Relevance of the Statutory Settlement Provisions 4
The defendant alleges that the court must dismiss this action because the court generated small claims complaint did not comply with statutory pleading provisions regarding refusal by RTS to settle the claim. As it may apply in this case, that section provides
[a]s a condition to consent of the state to such suits against the authority, in every action against the authority for damages, for injuries to ․ personal property or destruction thereof ․ the complaint shall contain an allegation that at least thirty days have elapsed since the demand, claim ․ upon which such action is founded were presented to a member of the authority or other officer designated for such purpose and the authority has neglected or refused to make an adjustment or payment thereof.5
As noted earlier, however, the State is not a party to this action. Therefore, this court finds the purpose of this section is to provide a settlement procedure in suits against the authority rather than defining subject matter jurisdiction for the courts. Given the cost in time and money of suing in Supreme Court, it makes sense that such a procedural rule would apply in that court. It would appear, however, not to be a consistent with “substantial justice” which is the province of courts in small claims matters. As the Fourth Department observed, this statute was not intended to be used “as a sword rather than a shield or as a trap to catch the unwary or ignorant.” 6
In this case, it could be argued that the elderly defendant was snared by a procedure which appears to be antithetical to small claims proceedings designed to provide the mostly pro se litigants with a user-friendly forum to have minor disputes for money damages considered by courts. Since attorneys fees in such cases could easily exceed the statutorily capped principal recovery amount of five-thousand dollars, many parties without legal training represent themselves in small claims court. The conclusion that the settlement procedure should not apply in this case can be drawn from several arguments.

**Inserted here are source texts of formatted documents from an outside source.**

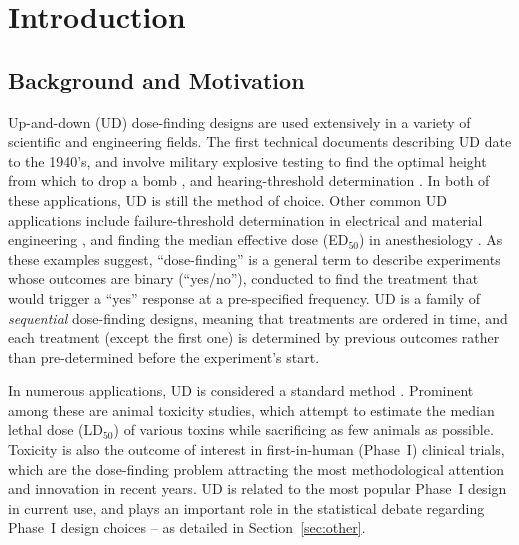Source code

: 

\doublespacing




\section{Introduction}
\subsection{Background and Motivation}

Up-and-down (UD) dose-finding designs are used extensively in a variety of scientific and engineering fields. The first technical documents describing UD date to the 1940's, and involve military explosive testing to find the optimal height from which to drop a bomb  \citep{Ande:McCa:Tuke:Stai:1946,Dixo:Mood:Amet:1948}, and hearing-threshold determination \citep{vonB:anew:1947}. In both of these applications, UD is still the method of choice. Other common UD applications include failure-threshold determination in electrical and material engineering \citep{Lago:Sons:Comp:2004}, and finding the median effective dose (ED$_{50}$) in anesthesiology \citep{Pace:styl:tutor:2007}. As these examples suggest, ``dose-finding'' is a general term to describe experiments whose outcomes are binary (``yes/no''), conducted to find the treatment that would trigger a ``yes'' response at a pre-specified frequency. UD is a family of \emph{sequential} dose-finding designs, meaning that treatments are ordered in time, and each treatment (except the first one) is determined by previous outcomes rather than pre-determined before the experiment's start.

In numerous applications, UD is considered a standard method \citep{JSME81, ASTM:Stan:1991,OECD:Revi:1998,NIEH:NIH:2001}. Prominent among these are animal toxicity studies, which attempt to estimate the median lethal dose (LD$_{50}$) of various toxins while sacrificing as few animals as possible. Toxicity is also the outcome of interest in first-in-human (Phase~I) clinical trials, which are the dose-finding problem attracting the most methodological attention and innovation in recent years. UD is related to the most popular Phase~I design in current use, and plays an important role in the statistical debate regarding Phase~I design choices -- as detailed in Section~\ref{sec:other}.

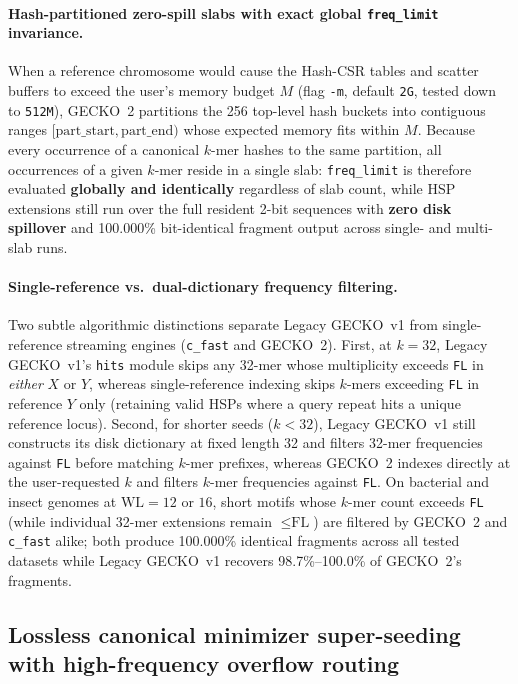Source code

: \documentclass[pdflatex,sn-vancouver,Numbered]{sn-jnl}
\begin{document}
\paragraph{Hash-partitioned zero-spill slabs with exact global \texttt{freq\_limit} invariance.}
When a reference chromosome would cause the Hash-CSR tables and scatter buffers to exceed the user's memory budget $M$ (flag \texttt{-m}, default \texttt{2G}, tested down to \texttt{512M}), GECKO~2 partitions the 256 top-level hash buckets into contiguous ranges $[\text{part\_start}, \text{part\_end})$ whose expected memory fits within $M$. Because every occurrence of a canonical $k$-mer hashes to the same partition, all occurrences of a given $k$-mer reside in a single slab: \texttt{freq\_limit} is therefore evaluated \textbf{globally and identically} regardless of slab count, while HSP extensions still run over the full resident 2-bit sequences with \textbf{zero disk spillover} and 100.000\% bit-identical fragment output across single- and multi-slab runs.

\paragraph{Single-reference vs.\ dual-dictionary frequency filtering.}
Two subtle algorithmic distinctions separate Legacy GECKO~v1 from single-reference streaming engines (\texttt{c\_fast} and GECKO~2). First, at $k=32$, Legacy GECKO~v1's \texttt{hits} module skips any 32-mer whose multiplicity exceeds \texttt{FL} in \emph{either} $X$ or $Y$, whereas single-reference indexing skips $k$-mers exceeding \texttt{FL} in reference $Y$ only (retaining valid HSPs where a query repeat hits a unique reference locus). Second, for shorter seeds ($k < 32$), Legacy GECKO~v1 still constructs its disk dictionary at fixed length 32 and filters 32-mer frequencies against \texttt{FL} before matching $k$-mer prefixes, whereas GECKO~2 indexes directly at the user-requested $k$ and filters $k$-mer frequencies against \texttt{FL}. On bacterial and insect genomes at $\text{WL}=12$ or $16$, short motifs whose $k$-mer count exceeds \texttt{FL} (while individual 32-mer extensions remain $\le \text{FL}$) are filtered by GECKO~2 and \texttt{c\_fast} alike; both produce 100.000\% identical fragments across all tested datasets while Legacy GECKO~v1 recovers 98.7\%--100.0\% of GECKO~2's fragments.

\subsection{Lossless canonical minimizer super-seeding with high-frequency overflow routing}\label{subsec:minimizer}
\end{document}
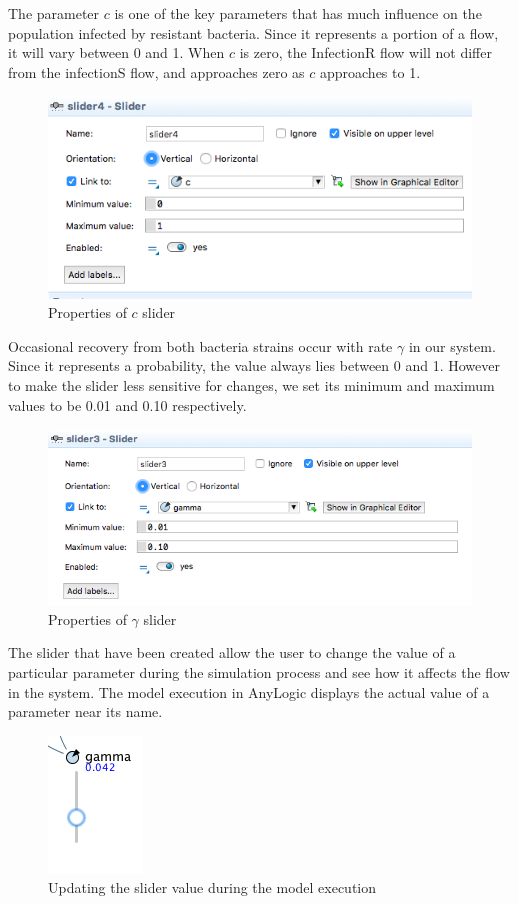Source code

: The parameter $c$ is one of the key parameters that has much influence on the population infected by resistant bacteria. Since it represents a portion of a flow, it will vary between 0 and 1. When $c$ is zero, the InfectionR flow will not differ from the infectionS flow, and approaches zero as $c$ approaches to 1.

\begin{figure}[H]
  \centering
  \includegraphics[height=0.3\textwidth]{img/screens/sliders/sliders8}
  \caption{Properties of $c$ slider}
\end{figure}

Occasional recovery from both bacteria strains occur with rate $\gamma$ in our system. Since it represents a probability, the value always lies between 0 and 1. However to make the slider less sensitive for changes, we set its minimum and maximum values to be 0.01 and 0.10 respectively.

\begin{figure}[H]
  \centering
  \includegraphics[height=0.3\textwidth]{img/screens/sliders/sliders9}
  \caption{Properties of $\gamma$ slider}
\end{figure}

The slider that have been created allow the user to change the value of a particular parameter during the simulation process and see how it affects the flow in the system. The model execution in AnyLogic displays the actual value of a parameter near its name.

\begin{figure}[H]
  \centering
  \includegraphics[height=0.2\textwidth]{img/screens/sliders/sliders5}
  \caption{Updating the slider value during the model execution}
\end{figure}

The first is statutory and recognizes the legislative determination that proceedings in small claims “shall not be bound by statutory provisions or rules of practice, procedure, pleading or evidence.” 7 In fact, the procedural rules found in supreme court action apply in small claims only “so far as the same can be made applicable and are not in conflict with the provisions of” small claims acts.8
Secondly, the computer created complaint used in this particular case was not designed by the plaintiff. Rather, the clerk's office provided him with a fill in the blank form to complete which court personnel then used to draft the complaint.9 There is no space on either form for information regarding settlement. It would not be in the interests of justice to require strict compliance with PAL § 1299 in a small claims case when the plaintiff has followed the very procedure this court required him to follow.
Lastly, since the elderly defendant is representing himself and this court is charged with the responsibility to achieve “substantial justice,” it could be argued that “the pleadings are to be liberally construed and interpreted in such a manner as to raise the strongest arguments they suggest.” 10 Applying that principle to the specific facts of this case, it is clear RTS had sufficient notice of the facts which gave rise to the claim and then notice of the claim itself.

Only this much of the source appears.